Raj Chovatiya, MD, PhD: You both alluded to the changing treatment landscape, and now is a great time to talk about some of the treatment considerations for our pediatric patients with atopic dermatitis. It’s something we all like to discuss when we hang out. To get to this point on caregivers, I think we’ve largely pointed out that caregivers play a huge role in terms of preference in choosing treatment, and as Britt has said so eloquently, depending on the stage of life, in many ways, this is going to be a carer driving the plan. At some point, you begin to transition into people having their own personal freedom to make a choice. You really have to feel what the unique situation is in the context of the clinical encounter. The first question, and I’ll throw this one at you, Peter, is when is treatment usually initiated in pediatric patients with atopic dermatitis? What are the triggers, in your practice or in general, for initiating therapy? When do we say we have to do something here.

Peter A. Lio, MD: I really like the concept of the therapeutic ladder. So for the gentlest patients, and frankly, for everyone else, we always want to start with the lowest rung, which is going to be good skincare in general. So, good hydration, gentle cleansing, and avoidance of known triggers. It all goes with education. For some patients we can’t see them, but in the world that might be all they need. It’s awesome. I would rather not medicalize things that don’t need to be medicalized. We are quite busy. I always tell my patients, you’ll never see my face on a billboard, I never advertise, I have all the stuff I need. I don’t want any more patients. I’d rather the patients be better and not need us. This is part 1. Everyone starts there.

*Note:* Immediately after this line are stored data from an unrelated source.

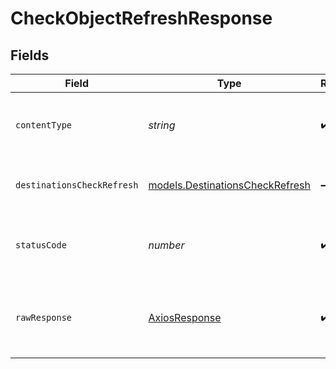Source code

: # CheckObjectRefreshResponse


## Fields

| Field                                                                    | Type                                                                     | Required                                                                 | Description                                                              |
| ------------------------------------------------------------------------ | ------------------------------------------------------------------------ | ------------------------------------------------------------------------ | ------------------------------------------------------------------------ |
| `contentType`                                                            | *string*                                                                 | :heavy_check_mark:                                                       | HTTP response content type for this operation                            |
| `destinationsCheckRefresh`                                               | [models.DestinationsCheckRefresh](../models/destinationscheckrefresh.md) | :heavy_minus_sign:                                                       | Successfully checked the status of the job.                              |
| `statusCode`                                                             | *number*                                                                 | :heavy_check_mark:                                                       | HTTP response status code for this operation                             |
| `rawResponse`                                                            | [AxiosResponse](https://axios-http.com/docs/res_schema)                  | :heavy_check_mark:                                                       | Raw HTTP response; suitable for custom response parsing                  |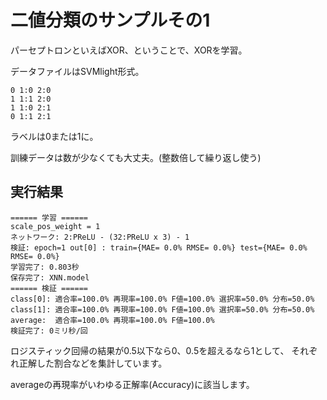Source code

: 二値分類のサンプルその1
=======================

パーセプトロンといえばXOR、ということで、XORを学習。

データファイルはSVMlight形式。

	0 1:0 2:0
	1 1:1 2:0
	1 1:0 2:1
	0 1:1 2:1

ラベルは0または1に。

訓練データは数が少なくても大丈夫。(整数倍して繰り返し使う)


実行結果
--------

	====== 学習 ======
	scale_pos_weight = 1
	ネットワーク: 2:PReLU - (32:PReLU x 3) - 1
	検証: epoch=1 out[0] : train={MAE= 0.0% RMSE= 0.0%} test={MAE= 0.0% RMSE= 0.0%}
	学習完了: 0.803秒
	保存完了: XNN.model
	====== 検証 ======
	class[0]: 適合率=100.0% 再現率=100.0% F値=100.0% 選択率=50.0% 分布=50.0%
	class[1]: 適合率=100.0% 再現率=100.0% F値=100.0% 選択率=50.0% 分布=50.0%
	average:  適合率=100.0% 再現率=100.0% F値=100.0%
	検証完了: 0ミリ秒/回

ロジスティック回帰の結果が0.5以下なら0、0.5を超えるなら1として、
それぞれ正解した割合などを集計しています。

averageの再現率がいわゆる正解率(Accuracy)に該当します。

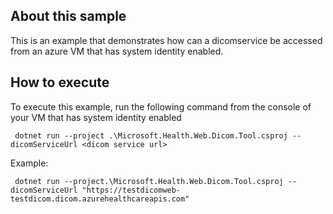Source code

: ﻿## About this sample
This is an example that demonstrates how can a dicomservice be accessed from an azure VM that has system identity enabled.

## How to execute
To execute this example, run the following command from the console of your VM that has system identity enabled

     dotnet run --project .\Microsoft.Health.Web.Dicom.Tool.csproj --dicomServiceUrl <dicom service url>

Example:

     dotnet run --project.\Microsoft.Health.Web.Dicom.Tool.csproj --dicomServiceUrl "https://testdicomweb-testdicom.dicom.azurehealthcareapis.com"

If they still have symptoms, especially itching, but sometimes we know pain can be associated with that as well, then I think we need to do something, at least reactive treatment. It’s sort of the next level up on the rung. Historically, we will use topical corticosteroids because they meet the criteria for an excellent first line. They are very accessible, usually inexpensive, most patients can afford them. They are very reliable. Almost every patient who uses them is going to get a good response. There are some that don’t, obviously, but much better than the alternatives. Finally, the fact is that they can be used safely when we use them correctly. So in a reactive setting, we do it for a bit and then take a break. This will bring another large number of atopic dermatitis patients into the mild range.

What if that wasn’t enough? OK, next ring. Then we start thinking about some of the proactive therapies, or maintenance therapies, and one of my favorite articles was from Professor Andreas Wollenberg in Munich, Germany, where he talked about this idea of ​​proactive treatment with tacrolimus the weekend. He was able to show that by having patients put tacrolimus, one of our calcineurin inhibitors and a non-steroidal agent, on hot spots over the weekend he was able to improve quality of life , to reduce the number of relapses and to reduce overall medication. exposure over time. This is largely taken from the notes on how we treat asthma patients. Obviously, if someone continues to have bad flare-ups, we don’t just continue to treat them. Eventually we see that we need talk therapy. This is where I really think our nonsteroidals can shine, and now we’re lucky to have a few different ones. We have tacrolimus, pimecrolimus, we had crisaborole in 2016, then last year we had topical ruxolitinib. So we finally have some really interesting non-steroidal drugs that we can fit into this role. Personally, I always like to use topical steroids as a first line unless there is a reason not to.

What if that wasn’t enough? Well, we’re getting into the bigger guns. We’re starting to talk about systemic therapies, and now we have a lot of options. We have our biologics, we have our JAK inhibitors, and of course we have phototherapy, which is one of my favorite things to do when possible. Then, of course, we have our traditional immunosuppressive drugs that we’ve been using for a long time, as Dr. Craiglow mentioned earlier.

Raj Chovatiya, MD, PhD: Very nice overview. I think we’ll break it down one by one and talk a bit about some of these categories that you mentioned before I talk about some of these non-pharmacological approaches that I think we don’t honestly hear and talk about not close enough because these people may not even reach us in practice.